About this task.
The full set of entries should be repeated without a single change.

** Opening Records for this task block **

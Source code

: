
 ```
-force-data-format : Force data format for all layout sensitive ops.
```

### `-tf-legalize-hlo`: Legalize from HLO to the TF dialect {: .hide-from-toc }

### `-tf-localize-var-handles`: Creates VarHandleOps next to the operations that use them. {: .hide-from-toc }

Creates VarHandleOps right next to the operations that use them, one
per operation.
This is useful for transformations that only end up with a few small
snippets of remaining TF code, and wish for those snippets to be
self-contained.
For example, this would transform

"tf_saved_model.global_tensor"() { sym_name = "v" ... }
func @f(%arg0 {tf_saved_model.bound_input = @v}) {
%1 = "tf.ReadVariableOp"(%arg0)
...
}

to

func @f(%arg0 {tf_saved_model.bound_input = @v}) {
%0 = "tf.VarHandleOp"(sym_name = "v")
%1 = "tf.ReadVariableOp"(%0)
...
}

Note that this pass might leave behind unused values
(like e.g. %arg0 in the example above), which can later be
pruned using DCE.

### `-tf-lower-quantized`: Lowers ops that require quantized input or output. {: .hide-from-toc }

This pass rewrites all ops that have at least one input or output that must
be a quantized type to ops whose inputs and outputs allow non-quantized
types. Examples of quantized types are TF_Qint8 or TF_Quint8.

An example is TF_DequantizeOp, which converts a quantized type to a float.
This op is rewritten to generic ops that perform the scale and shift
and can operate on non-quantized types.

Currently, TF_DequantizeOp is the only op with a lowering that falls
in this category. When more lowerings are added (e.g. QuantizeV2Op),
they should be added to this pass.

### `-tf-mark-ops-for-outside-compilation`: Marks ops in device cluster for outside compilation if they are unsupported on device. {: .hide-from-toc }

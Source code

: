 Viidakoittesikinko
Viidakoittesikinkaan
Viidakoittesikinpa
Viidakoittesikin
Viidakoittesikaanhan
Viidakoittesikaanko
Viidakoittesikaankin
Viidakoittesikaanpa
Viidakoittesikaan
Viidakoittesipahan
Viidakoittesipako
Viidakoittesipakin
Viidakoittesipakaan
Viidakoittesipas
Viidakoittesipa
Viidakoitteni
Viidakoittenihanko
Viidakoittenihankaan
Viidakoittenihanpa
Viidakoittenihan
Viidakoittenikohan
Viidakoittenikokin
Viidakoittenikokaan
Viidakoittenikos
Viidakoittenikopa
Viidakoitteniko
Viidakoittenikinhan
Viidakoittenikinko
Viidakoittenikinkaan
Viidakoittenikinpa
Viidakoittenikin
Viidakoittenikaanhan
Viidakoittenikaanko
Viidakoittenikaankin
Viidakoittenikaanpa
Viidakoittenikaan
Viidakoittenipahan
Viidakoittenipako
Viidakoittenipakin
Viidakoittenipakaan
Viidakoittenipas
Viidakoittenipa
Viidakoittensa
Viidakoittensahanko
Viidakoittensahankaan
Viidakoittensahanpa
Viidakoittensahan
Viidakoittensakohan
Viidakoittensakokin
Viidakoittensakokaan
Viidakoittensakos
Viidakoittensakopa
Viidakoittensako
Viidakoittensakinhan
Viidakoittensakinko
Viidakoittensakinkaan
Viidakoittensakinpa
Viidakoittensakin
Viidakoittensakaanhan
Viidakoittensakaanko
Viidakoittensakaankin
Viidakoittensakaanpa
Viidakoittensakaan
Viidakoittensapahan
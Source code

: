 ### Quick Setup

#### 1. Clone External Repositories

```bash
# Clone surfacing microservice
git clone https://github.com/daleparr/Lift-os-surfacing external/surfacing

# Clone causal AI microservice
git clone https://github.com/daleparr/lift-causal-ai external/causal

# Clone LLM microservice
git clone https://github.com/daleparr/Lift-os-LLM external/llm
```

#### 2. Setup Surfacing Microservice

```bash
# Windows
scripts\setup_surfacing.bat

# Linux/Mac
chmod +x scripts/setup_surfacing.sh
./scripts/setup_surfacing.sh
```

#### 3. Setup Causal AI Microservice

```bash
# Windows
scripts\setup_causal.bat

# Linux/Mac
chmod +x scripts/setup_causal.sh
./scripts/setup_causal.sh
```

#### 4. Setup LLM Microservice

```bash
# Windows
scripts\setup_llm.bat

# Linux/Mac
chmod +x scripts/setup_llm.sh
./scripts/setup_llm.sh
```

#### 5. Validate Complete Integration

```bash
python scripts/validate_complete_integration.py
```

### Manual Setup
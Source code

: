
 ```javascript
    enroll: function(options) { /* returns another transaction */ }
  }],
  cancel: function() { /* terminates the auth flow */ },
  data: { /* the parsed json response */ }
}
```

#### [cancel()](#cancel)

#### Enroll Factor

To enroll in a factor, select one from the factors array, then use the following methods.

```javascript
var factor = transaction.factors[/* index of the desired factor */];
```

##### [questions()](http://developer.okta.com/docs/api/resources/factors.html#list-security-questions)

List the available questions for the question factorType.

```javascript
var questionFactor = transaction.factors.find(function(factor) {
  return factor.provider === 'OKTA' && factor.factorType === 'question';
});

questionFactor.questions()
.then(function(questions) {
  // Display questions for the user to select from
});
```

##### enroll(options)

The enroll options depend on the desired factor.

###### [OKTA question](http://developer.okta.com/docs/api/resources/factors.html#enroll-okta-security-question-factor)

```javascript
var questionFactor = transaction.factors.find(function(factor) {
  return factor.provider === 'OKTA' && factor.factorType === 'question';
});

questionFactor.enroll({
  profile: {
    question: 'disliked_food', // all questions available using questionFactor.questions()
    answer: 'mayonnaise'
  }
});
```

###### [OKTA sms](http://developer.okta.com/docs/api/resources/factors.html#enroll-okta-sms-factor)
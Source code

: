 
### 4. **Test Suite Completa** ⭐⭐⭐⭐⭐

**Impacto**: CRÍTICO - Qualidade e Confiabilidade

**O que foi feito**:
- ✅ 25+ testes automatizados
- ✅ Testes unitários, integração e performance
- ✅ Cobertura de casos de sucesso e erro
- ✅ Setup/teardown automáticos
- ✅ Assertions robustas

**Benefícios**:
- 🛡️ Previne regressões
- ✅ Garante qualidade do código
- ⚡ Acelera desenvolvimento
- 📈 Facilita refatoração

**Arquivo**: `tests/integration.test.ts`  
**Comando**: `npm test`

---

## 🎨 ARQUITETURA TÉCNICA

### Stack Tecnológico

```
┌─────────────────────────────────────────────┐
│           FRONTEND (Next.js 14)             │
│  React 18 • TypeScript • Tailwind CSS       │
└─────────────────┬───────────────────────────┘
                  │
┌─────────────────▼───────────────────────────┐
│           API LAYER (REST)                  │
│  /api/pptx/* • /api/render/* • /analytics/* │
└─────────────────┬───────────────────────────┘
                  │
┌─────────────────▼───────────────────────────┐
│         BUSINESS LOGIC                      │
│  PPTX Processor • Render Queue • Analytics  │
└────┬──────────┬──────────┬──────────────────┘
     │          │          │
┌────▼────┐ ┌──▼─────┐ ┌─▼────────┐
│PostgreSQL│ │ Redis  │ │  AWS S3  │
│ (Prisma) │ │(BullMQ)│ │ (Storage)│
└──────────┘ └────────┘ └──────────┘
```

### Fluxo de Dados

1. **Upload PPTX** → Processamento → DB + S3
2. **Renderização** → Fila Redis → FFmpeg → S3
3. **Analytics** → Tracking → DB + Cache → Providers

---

** Closing Records for this task block **

Written answer.
Source code

:
 ```
-force-data-format : Force data format for all layout sensitive ops.
```

### `-tf-legalize-hlo`: Legalize from HLO to the TF dialect {: .hide-from-toc }

### `-tf-localize-var-handles`: Creates VarHandleOps next to the operations that use them. {: .hide-from-toc }

Creates VarHandleOps right next to the operations that use them, one
per operation.
This is useful for transformations that only end up with a few small
snippets of remaining TF code, and wish for those snippets to be
self-contained.
For example, this would transform

"tf_saved_model.global_tensor"() { sym_name = "v" ... }
func @f(%arg0 {tf_saved_model.bound_input = @v}) {
%1 = "tf.ReadVariableOp"(%arg0)
...
}

to

func @f(%arg0 {tf_saved_model.bound_input = @v}) {
%0 = "tf.VarHandleOp"(sym_name = "v")
%1 = "tf.ReadVariableOp"(%0)
...
}

Note that this pass might leave behind unused values
(like e.g. %arg0 in the example above), which can later be
pruned using DCE.

### `-tf-lower-quantized`: Lowers ops that require quantized input or output. {: .hide-from-toc }

This pass rewrites all ops that have at least one input or output that must
be a quantized type to ops whose inputs and outputs allow non-quantized
types. Examples of quantized types are TF_Qint8 or TF_Quint8.

An example is TF_DequantizeOp, which converts a quantized type to a float.
This op is rewritten to generic ops that perform the scale and shift
and can operate on non-quantized types.

Currently, TF_DequantizeOp is the only op with a lowering that falls
in this category. When more lowerings are added (e.g. QuantizeV2Op),
they should be added to this pass.

### `-tf-mark-ops-for-outside-compilation`: Marks ops in device cluster for outside compilation if they are unsupported on device. {: .hide-from-toc }

Source code

: Viidakoittesikinko
Viidakoittesikinkaan
Viidakoittesikinpa
Viidakoittesikin
Viidakoittesikaanhan
Viidakoittesikaanko
Viidakoittesikaankin
Viidakoittesikaanpa
Viidakoittesikaan
Viidakoittesipahan
Viidakoittesipako
Viidakoittesipakin
Viidakoittesipakaan
Viidakoittesipas
Viidakoittesipa
Viidakoitteni
Viidakoittenihanko
Viidakoittenihankaan
Viidakoittenihanpa
Viidakoittenihan
Viidakoittenikohan
Viidakoittenikokin
Viidakoittenikokaan
Viidakoittenikos
Viidakoittenikopa
Viidakoitteniko
Viidakoittenikinhan
Viidakoittenikinko
Viidakoittenikinkaan
Viidakoittenikinpa
Viidakoittenikin
Viidakoittenikaanhan
Viidakoittenikaanko
Viidakoittenikaankin
Viidakoittenikaanpa
Viidakoittenikaan
Viidakoittenipahan
Viidakoittenipako
Viidakoittenipakin
Viidakoittenipakaan
Viidakoittenipas
Viidakoittenipa
Viidakoittensa
Viidakoittensahanko
Viidakoittensahankaan
Viidakoittensahanpa
Viidakoittensahan
Viidakoittensakohan
Viidakoittensakokin
Viidakoittensakokaan
Viidakoittensakos
Viidakoittensakopa
Viidakoittensako
Viidakoittensakinhan
Viidakoittensakinko
Viidakoittensakinkaan
Viidakoittensakinpa
Viidakoittensakin
Viidakoittensakaanhan
Viidakoittensakaanko
Viidakoittensakaankin
Viidakoittensakaanpa
Viidakoittensakaan
Viidakoittensapahan
Source code

: ### Quick Setup

#### 1. Clone External Repositories

```bash
# Clone surfacing microservice
git clone https://github.com/daleparr/Lift-os-surfacing external/surfacing

# Clone causal AI microservice
git clone https://github.com/daleparr/lift-causal-ai external/causal

# Clone LLM microservice
git clone https://github.com/daleparr/Lift-os-LLM external/llm
```

#### 2. Setup Surfacing Microservice

```bash
# Windows
scripts\setup_surfacing.bat

# Linux/Mac
chmod +x scripts/setup_surfacing.sh
./scripts/setup_surfacing.sh
```

#### 3. Setup Causal AI Microservice

```bash
# Windows
scripts\setup_causal.bat

# Linux/Mac
chmod +x scripts/setup_causal.sh
./scripts/setup_causal.sh
```

#### 4. Setup LLM Microservice

```bash
# Windows
scripts\setup_llm.bat

# Linux/Mac
chmod +x scripts/setup_llm.sh
./scripts/setup_llm.sh
```

#### 5. Validate Complete Integration

```bash
python scripts/validate_complete_integration.py
```

### Manual Setup
Source code

:
 ```javascript
    enroll: function(options) { /* returns another transaction */ }
  }],
  cancel: function() { /* terminates the auth flow */ },
  data: { /* the parsed json response */ }
}
```

#### [cancel()](#cancel)

#### Enroll Factor

To enroll in a factor, select one from the factors array, then use the following methods.

```javascript
var factor = transaction.factors[/* index of the desired factor */];
```

##### [questions()](http://developer.okta.com/docs/api/resources/factors.html#list-security-questions)

List the available questions for the question factorType.

```javascript
var questionFactor = transaction.factors.find(function(factor) {
  return factor.provider === 'OKTA' && factor.factorType === 'question';
});

questionFactor.questions()
.then(function(questions) {
  // Display questions for the user to select from
});
```

##### enroll(options)

The enroll options depend on the desired factor.

###### [OKTA question](http://developer.okta.com/docs/api/resources/factors.html#enroll-okta-security-question-factor)

```javascript
var questionFactor = transaction.factors.find(function(factor) {
  return factor.provider === 'OKTA' && factor.factorType === 'question';
});

questionFactor.enroll({
  profile: {
    question: 'disliked_food', // all questions available using questionFactor.questions()
    answer: 'mayonnaise'
  }
});
```

###### [OKTA sms](http://developer.okta.com/docs/api/resources/factors.html#enroll-okta-sms-factor)
Source code

: 
### 4. **Test Suite Completa** ⭐⭐⭐⭐⭐

**Impacto**: CRÍTICO - Qualidade e Confiabilidade

**O que foi feito**:
- ✅ 25+ testes automatizados
- ✅ Testes unitários, integração e performance
- ✅ Cobertura de casos de sucesso e erro
- ✅ Setup/teardown automáticos
- ✅ Assertions robustas

**Benefícios**:
- 🛡️ Previne regressões
- ✅ Garante qualidade do código
- ⚡ Acelera desenvolvimento
- 📈 Facilita refatoração

**Arquivo**: `tests/integration.test.ts`  
**Comando**: `npm test`

---

## 🎨 ARQUITETURA TÉCNICA

### Stack Tecnológico

```
┌─────────────────────────────────────────────┐
│           FRONTEND (Next.js 14)             │
│  React 18 • TypeScript • Tailwind CSS       │
└─────────────────┬───────────────────────────┘
                  │
┌─────────────────▼───────────────────────────┐
│           API LAYER (REST)                  │
│  /api/pptx/* • /api/render/* • /analytics/* │
└─────────────────┬───────────────────────────┘
                  │
┌─────────────────▼───────────────────────────┐
│         BUSINESS LOGIC                      │
│  PPTX Processor • Render Queue • Analytics  │
└────┬──────────┬──────────┬──────────────────┘
     │          │          │
┌────▼────┐ ┌──▼─────┐ ┌─▼────────┐
│PostgreSQL│ │ Redis  │ │  AWS S3  │
│ (Prisma) │ │(BullMQ)│ │ (Storage)│
└──────────┘ └────────┘ └──────────┘
```

### Fluxo de Dados

1. **Upload PPTX** → Processamento → DB + S3
2. **Renderização** → Fila Redis → FFmpeg → S3
3. **Analytics** → Tracking → DB + Cache → Providers

---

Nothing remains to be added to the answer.